RECORD EXTRACTS.
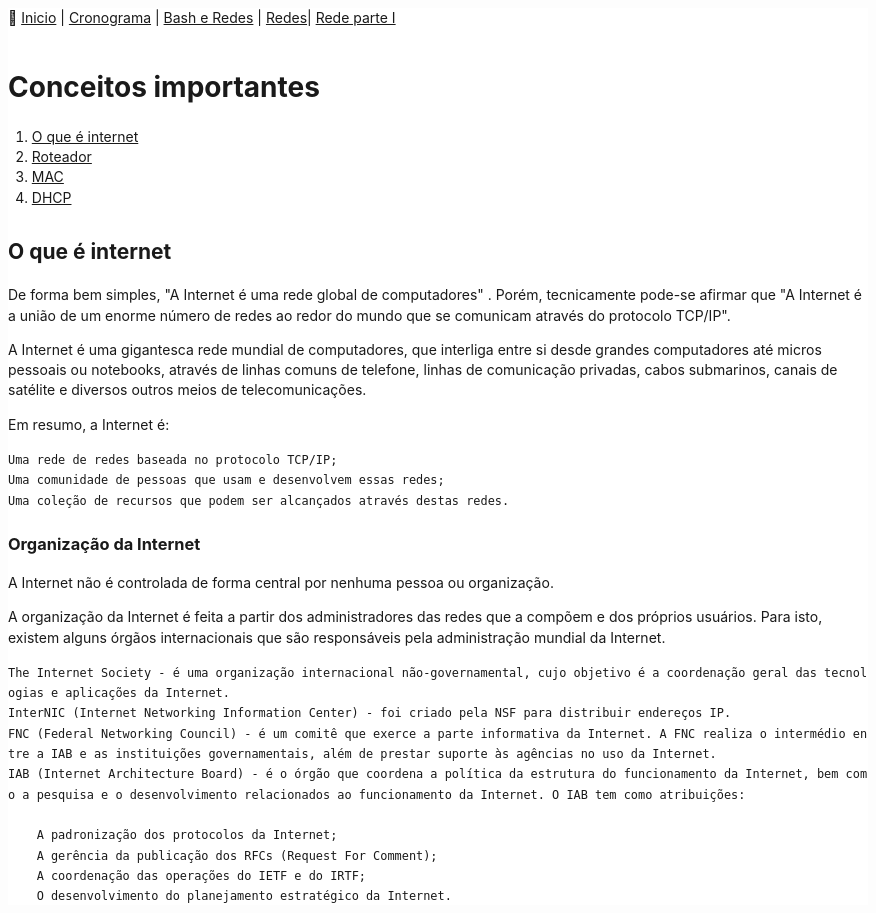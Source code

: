 👾 [Inicio](https://rayanepimentel.github.io/InfoSec-iniciante/) | [Cronograma](https://rayanepimentel.github.io/InfoSec-iniciante/cronograma/) | [Bash e Redes](https://rayanepimentel.github.io/InfoSec-iniciante/cronograma/bashRedes) | [Redes](https://rayanepimentel.github.io/InfoSec-iniciante/redes/redes-iniciante/start.html)| [Rede parte I ](https://rayanepimentel.github.io/InfoSec-iniciante/redes/redes-iniciante/parte1/menu.html)

# Conceitos importantes

1. [O que é internet](#o-que-é-internet)
2. [Roteador](#roteador)
3. [MAC](#endereço-mac)
4. [DHCP](#dhcp)

## O que é internet

De forma bem simples, "A Internet é uma rede global de computadores" .  Porém, tecnicamente pode-se afirmar que "A Internet é a união de um enorme número de redes ao redor do mundo que se comunicam através do protocolo TCP/IP".

A Internet é uma gigantesca rede mundial de computadores, que interliga entre si desde grandes computadores até micros pessoais ou notebooks, através de linhas comuns de telefone, linhas de comunicação privadas, cabos submarinos, canais de satélite e diversos outros meios de telecomunicações.

Em resumo, a Internet é:

    Uma rede de redes baseada no protocolo TCP/IP;
    Uma comunidade de pessoas que usam e desenvolvem essas redes;
    Uma coleção de recursos que podem ser alcançados através destas redes.

### Organização da Internet

A Internet não é controlada de forma central por nenhuma pessoa ou organização.

A organização da Internet é feita a partir dos administradores das redes que a compõem e dos próprios usuários. Para isto, existem alguns órgãos internacionais que são responsáveis pela administração mundial da Internet.

    The Internet Society - é uma organização internacional não-governamental, cujo objetivo é a coordenação geral das tecnologias e aplicações da Internet.
    InterNIC (Internet Networking Information Center) - foi criado pela NSF para distribuir endereços IP.
    FNC (Federal Networking Council) - é um comitê que exerce a parte informativa da Internet. A FNC realiza o intermédio entre a IAB e as instituições governamentais, além de prestar suporte às agências no uso da Internet.
    IAB (Internet Architecture Board) - é o órgão que coordena a política da estrutura do funcionamento da Internet, bem como a pesquisa e o desenvolvimento relacionados ao funcionamento da Internet. O IAB tem como atribuições:

        A padronização dos protocolos da Internet;
        A gerência da publicação dos RFCs (Request For Comment);
        A coordenação das operações do IETF e do IRTF;
        O desenvolvimento do planejamento estratégico da Internet.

TASK ITEM.
Starting at the line above that contains "Uma comunidade de", repeat each line exactly up to and including the line that contains "InterNIC (Internet Networking", and stop there.

REPLY.
    Uma comunidade de pessoas que usam e desenvolvem essas redes;
    Uma coleção de recursos que podem ser alcançados através destas redes.

### Organização da Internet

A Internet não é controlada de forma central por nenhuma pessoa ou organização.

A organização da Internet é feita a partir dos administradores das redes que a compõem e dos próprios usuários. Para isto, existem alguns órgãos internacionais que são responsáveis pela administração mundial da Internet.

    The Internet Society - é uma organização internacional não-governamental, cujo objetivo é a coordenação geral das tecnologias e aplicações da Internet.
    InterNIC (Internet Networking Information Center) - foi criado pela NSF para distribuir endereços IP.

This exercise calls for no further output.